## Work to complete
Across the whole listing, how many lines hold the word "begin"? Reply with the number by itself.

## Information shown
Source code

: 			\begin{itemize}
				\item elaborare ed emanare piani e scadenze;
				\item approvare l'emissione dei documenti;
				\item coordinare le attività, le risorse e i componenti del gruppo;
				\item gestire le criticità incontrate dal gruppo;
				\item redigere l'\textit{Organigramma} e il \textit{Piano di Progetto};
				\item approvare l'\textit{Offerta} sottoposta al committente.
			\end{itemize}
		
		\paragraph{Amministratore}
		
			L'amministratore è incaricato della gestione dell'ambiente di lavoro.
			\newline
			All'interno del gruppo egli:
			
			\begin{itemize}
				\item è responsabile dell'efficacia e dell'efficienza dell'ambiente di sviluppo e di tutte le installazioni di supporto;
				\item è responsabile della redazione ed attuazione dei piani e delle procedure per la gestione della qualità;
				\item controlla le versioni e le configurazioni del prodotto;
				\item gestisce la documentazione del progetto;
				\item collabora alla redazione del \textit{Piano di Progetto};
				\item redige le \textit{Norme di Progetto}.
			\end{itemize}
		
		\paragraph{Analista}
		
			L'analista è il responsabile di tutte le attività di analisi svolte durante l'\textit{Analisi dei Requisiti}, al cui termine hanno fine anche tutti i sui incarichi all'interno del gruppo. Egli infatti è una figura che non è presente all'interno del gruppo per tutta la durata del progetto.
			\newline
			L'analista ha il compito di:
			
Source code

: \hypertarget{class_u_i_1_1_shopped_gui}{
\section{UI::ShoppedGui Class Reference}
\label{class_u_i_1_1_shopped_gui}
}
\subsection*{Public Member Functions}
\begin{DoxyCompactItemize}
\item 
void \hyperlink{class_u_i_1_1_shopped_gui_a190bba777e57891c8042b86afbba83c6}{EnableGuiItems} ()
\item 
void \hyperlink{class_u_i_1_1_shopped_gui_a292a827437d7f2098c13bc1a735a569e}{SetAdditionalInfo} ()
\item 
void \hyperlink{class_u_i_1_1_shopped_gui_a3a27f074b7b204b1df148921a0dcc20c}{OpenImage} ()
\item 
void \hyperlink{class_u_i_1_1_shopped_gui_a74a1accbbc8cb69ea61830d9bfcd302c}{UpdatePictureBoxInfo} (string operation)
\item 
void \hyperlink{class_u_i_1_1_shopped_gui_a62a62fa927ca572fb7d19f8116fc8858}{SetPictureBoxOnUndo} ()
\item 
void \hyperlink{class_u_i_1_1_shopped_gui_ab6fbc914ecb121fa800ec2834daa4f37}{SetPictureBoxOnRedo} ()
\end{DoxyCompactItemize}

## Written solution
3